What you are asked to do
Write out the opening lines of the data word for word, up to and including the line with "Security | Always Learning</h3>", and leave every picture and every later line out.

*** Source data ***

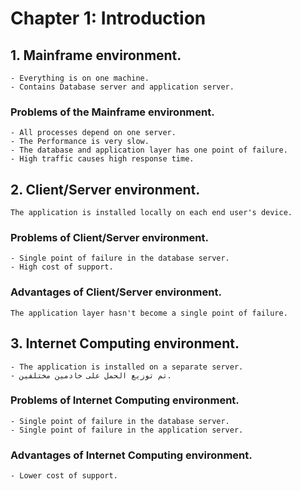 # Chapter 1: Introduction

## 1. Mainframe environment.
    - Everything is on one machine.
    - Contains Database server and application server.

### Problems of the Mainframe environment.
    - All processes depend on one server.
    - The Performance is very slow.
    - The database and application layer has one point of failure.
    - High traffic causes high response time.
  
## 2. Client/Server environment.
    The application is installed locally on each end user's device.

### Problems of Client/Server environment.
    - Single point of failure in the database server.
    - High cost of support.
  
### Advantages of Client/Server environment.
    The application layer hasn't become a single point of failure.

## 3. Internet Computing environment.
    - The application is installed on a separate server.
    - تم توزيع الحمل على خادمين مختلفين.
  
### Problems of Internet Computing environment.
    - Single point of failure in the database server.
    - Single point of failure in the application server.
  
### Advantages of Internet Computing environment.
    - Lower cost of support.
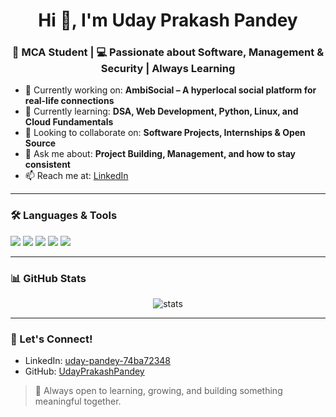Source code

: <h1 align="center">Hi 👋, I'm Uday Prakash Pandey</h1>
<h3 align="center">🚀 MCA Student | 💻 Passionate about Software, Management & Security | Always Learning</h3>

- 🔭 Currently working on: **AmbiSocial – A hyperlocal social platform for real-life connections**
- 🌱 Currently learning: **DSA, Web Development, Python, Linux, and Cloud Fundamentals**
- 👯 Looking to collaborate on: **Software Projects, Internships & Open Source**
- 💬 Ask me about: **Project Building, Management, and how to stay consistent**
- 📫 Reach me at: [LinkedIn](https://www.linkedin.com/in/uday-pandey-74ba72348)

---

### 🛠️ Languages & Tools

<p>
  <img src="https://img.shields.io/badge/Python-3776AB?style=for-the-badge&logo=python&logoColor=white"/>
  <img src="https://img.shields.io/badge/Java-007396?style=for-the-badge&logo=java&logoColor=white"/>
  <img src="https://img.shields.io/badge/Linux-FCC624?style=for-the-badge&logo=linux&logoColor=black"/>
  <img src="https://img.shields.io/badge/HTML5-E34F26?style=for-the-badge&logo=html5&logoColor=white"/>
  <img src="https://img.shields.io/badge/CSS3-1572B6?style=for-the-badge&logo=css3&logoColor=white"/>
</p>

---

### 📊 GitHub Stats

<p align="center">
  <img src="https://github-readme-stats.vercel.app/api?username=UdayPrakashPandey&show_icons=true&theme=radical" alt="stats"/>
</p>

---

### 🚀 Let's Connect!

- LinkedIn: [uday-pandey-74ba72348](https://www.linkedin.com/in/uday-pandey-74ba72348)
- GitHub: [UdayPrakashPandey](https://github.com/UdayPrakashPandey)

> 🌱 Always open to learning, growing, and building something meaningful together.

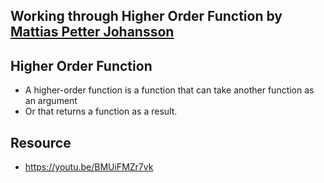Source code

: ## Working through Higher Order Function by [Mattias Petter Johansson](https://github.com/mpj/)

## Higher Order Function
- A higher-order function is a function that can take another function as an argument
- Or that returns a function as a result.

## Resource
- https://youtu.be/BMUiFMZr7vk
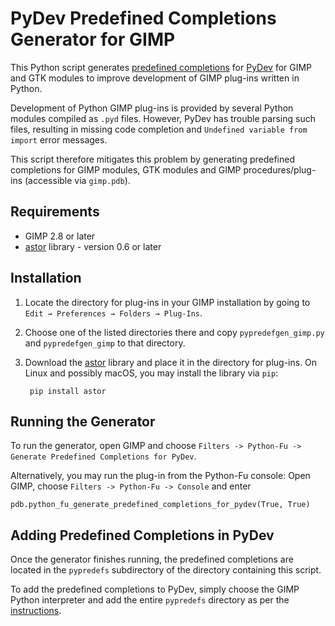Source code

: PyDev Predefined Completions Generator for GIMP
===============================================

This Python script generates [predefined completions](http://www.pydev.org/manual_101_interpreter.html) for [PyDev](http://www.pydev.org/) for GIMP and GTK modules to improve development of GIMP plug-ins written in Python.

Development of Python GIMP plug-ins is provided by several Python modules compiled as `.pyd` files.
However, PyDev has trouble parsing such files, resulting in missing code completion and `Undefined variable from import` error messages.

This script therefore mitigates this problem by generating predefined completions for GIMP modules, GTK modules and GIMP procedures/plug-ins (accessible via `gimp.pdb`).


Requirements
------------

* GIMP 2.8 or later
* [astor](https://github.com/berkerpeksag/astor) library - version 0.6 or later


Installation
------------

1. Locate the directory for plug-ins in your GIMP installation by going to `Edit → Preferences → Folders → Plug-Ins`.
2. Choose one of the listed directories there and copy `pypredefgen_gimp.py` and `pypredefgen_gimp` to that directory.
3. Download the [astor](https://github.com/berkerpeksag/astor) library and place it in the directory for plug-ins. On Linux and possibly macOS, you may install the library via `pip`:
  
        pip install astor


Running the Generator
---------------------

To run the generator, open GIMP and choose `Filters -> Python-Fu -> Generate Predefined Completions for PyDev`.

Alternatively, you may run the plug-in from the Python-Fu console: Open GIMP, choose `Filters -> Python-Fu -> Console` and enter

    pdb.python_fu_generate_predefined_completions_for_pydev(True, True)


Adding Predefined Completions in PyDev
--------------------------------------

Once the generator finishes running, the predefined completions are located in the `pypredefs` subdirectory of the directory containing this script.

To add the predefined completions to PyDev, simply choose the GIMP Python interpreter and add the entire `pypredefs` directory as per the [instructions](http://www.pydev.org/manual_101_interpreter.html#PyDevInterpreterConfiguration-PredefinedCompletions).

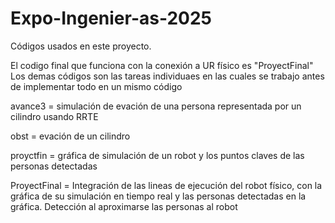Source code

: # Expo-Ingenier-as-2025
Códigos usados en este proyecto.


El codigo final que funciona con la conexión a UR físico es "ProyectFinal"
Los demas códigos son las tareas individuaes en las cuales se trabajo antes de implementar todo en un mismo código 


avance3 = simulación de evación de una persona representada por un cilindro usando RRTE

obst = evación de un cilindro

proyctfin = gráfica de simulación de un robot y los puntos claves de las personas detectadas

ProyectFinal = Integración de las lineas de ejecución del robot físico, con la gráfica de su simulación en tiempo real y las personas detectadas en la gráfica. Detección al aproximarse las personas al robot

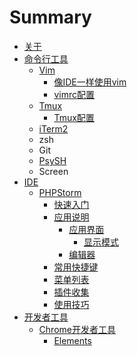 # Summary

* [关于](README.md)
* [命令行工具](chapter1.md)
  * [Vim](vim.md)
    * [像IDE一样使用vim](像ide一样使用vim.md)
    * [vimrc配置](vimrc配置.md)
  * [Tmux](tmux.md)
    * [Tmux配置](tmux配置.md)
  * [iTerm2](it.md)
  * zsh
  * Git
  * [PsySH](psysh.md)
  * Screen
* [IDE](ide.md)
  * [PHPStorm](phpstorm.md)
    * [快速入门](快速入门.md)
    * [应用说明](应用说明.md)
      * [应用界面](应用说明/应用界面.md)
        * [显示模式](应用说明/应用界面/显示模式.md)
      * [编辑器](应用说明/编辑器.md)
    * [常用快捷键](常用快捷键.md)
    * [菜单列表](菜单列表.md)
    * [插件收集](插件收集.md)
    * [使用技巧](应用说明/使用技巧.md)
* [开发者工具](开发者工具.md)
  * [Chrome开发者工具](开发者工具/chrome.md)
    * [Elements](开发者工具/chrome/elements.md)

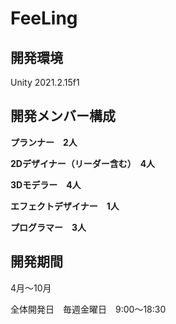 # FeeLing
## 開発環境
Unity 2021.2.15f1
## 開発メンバー構成
**プランナー　2人**

**2Dデザイナー（リーダー含む）　4人**

**3Dモデラー　4人**

**エフェクトデザイナー　1人**

**プログラマー　3人**

## 開発期間
4月～10月

全体開発日　毎週金曜日　9:00～18:30

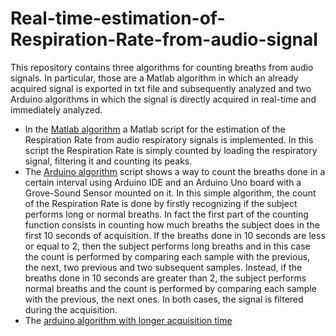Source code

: # Real-time-estimation-of-Respiration-Rate-from-audio-signal

This repository contains three algorithms for counting breaths from audio signals. In particular, those are a Matlab algorithm in which an already acquired signal is exported in txt file and subsequently analyzed and two Arduino algorithms in which the signal is directly acquired in real-time and immediately analyzed. 
- In the [Matlab algorithm](https://github.com/Eri0898/Real-time-estimation-of-Respiration-Rate-from-audio-signal/blob/main/Matlab_algorithm.m) a Matlab script for the estimation of the Respiration Rate from audio respiratory signals is implemented. In this script the Respiration Rate is simply counted by loading the respiratory signal, filtering it and counting its peaks. 
- The [Arduino algorithm](https://github.com/Eri0898/Real-time-estimation-of-Respiration-Rate-from-audio-signal/blob/main/Arduino_algorithm.ino) script shows a way to count the breaths done in a certain interval using Arduino IDE and an Arduino Uno board with a Grove-Sound Sensor mounted on it. In this simple algorithm, the count of the Respiration Rate is done by firstly recognizing if the subject performs long or normal breaths. In fact the first part of the counting function consists in counting how much breaths the subject does in the first 10 seconds of acquisition. If the breaths done in 10 seconds are less or equal to 2, then the subject performs long breaths and in this case the count is performed by comparing each sample with the previous, the next, two previous and two subsequent samples. Instead, if the breaths done in 10 seconds are greater than 2, the subject performs normal breaths and the count is performed by comparing each sample with the previous, the next ones. In both cases, the signal is filtered during the acquisition.
- The [arduino algorithm with longer acquisition time](https://github.com/Eri0898/Real-time-estimation-of-Respiration-Rate-from-audio-signal/blob/main/Arduino_algorithm_with_longer_acquisition_time.ino)
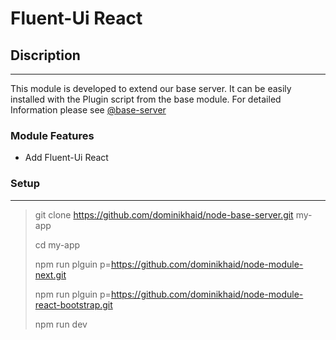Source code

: 
# Fluent-Ui React

## Discription

---

This module is developed to extend our base server. It can be easily installed with the Plugin script from the base module. For detailed Information please see [@base-server](https://github.com/dominikhaid/node-base-server.git)

### Module Features

- Add Fluent-Ui React


### Setup

---

> git clone https://github.com/dominikhaid/node-base-server.git my-app
> 
> cd my-app
> 
> npm run plguin p=https://github.com/dominikhaid/node-module-next.git
> 
> npm run plguin p=https://github.com/dominikhaid/node-module-react-bootstrap.git
> 
> npm run dev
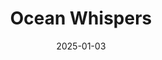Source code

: ---
title: Ocean Whispers
date: 2025-01-03
layout: layouts/artwork.njk
image: /images/uploads/art-03.jpg
price: 68000
status: available
medium: Mixed media on canvas
width: 22
height: 28
year: 2025
tags: [mixed-media, ocean, abstract]
buy_url:
---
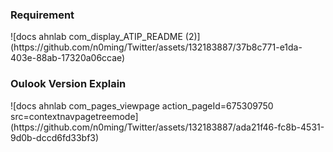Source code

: <h3>Requirement</h3>
![docs ahnlab com_display_ATIP_README (2)](https://github.com/n0ming/Twitter/assets/132183887/37b8c771-e1da-403e-88ab-17320a06ccae)

<h3>Oulook Version Explain</h3>
![docs ahnlab com_pages_viewpage action_pageId=675309750 src=contextnavpagetreemode](https://github.com/n0ming/Twitter/assets/132183887/ada21f46-fc8b-4531-9d0b-dccd6fd33bf3)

***

Expected output
 # Chapter 1: Introduction

## 1. Mainframe environment.
    - Everything is on one machine.
    - Contains Database server and application server.

### Problems of the Mainframe environment.
    - All processes depend on one server.
    - The Performance is very slow.
    - The database and application layer has one point of failure.
    - High traffic causes high response time.
  
## 2. Client/Server environment.
    The application is installed locally on each end user's device.

### Problems of Client/Server environment.
    - Single point of failure in the database server.
    - High cost of support.
  
### Advantages of Client/Server environment.
    The application layer hasn't become a single point of failure.

## 3. Internet Computing environment.
    - The application is installed on a separate server.
    - تم توزيع الحمل على خادمين مختلفين.
  
### Problems of Internet Computing environment.
    - Single point of failure in the database server.
    - Single point of failure in the application server.
  
### Advantages of Internet Computing environment.
    - Lower cost of support.
Source code

: <h1 align="center">Hi 👋, I'm Uday Prakash Pandey</h1>
<h3 align="center">🚀 MCA Student | 💻 Passionate about Software, Management & Security | Always Learning</h3>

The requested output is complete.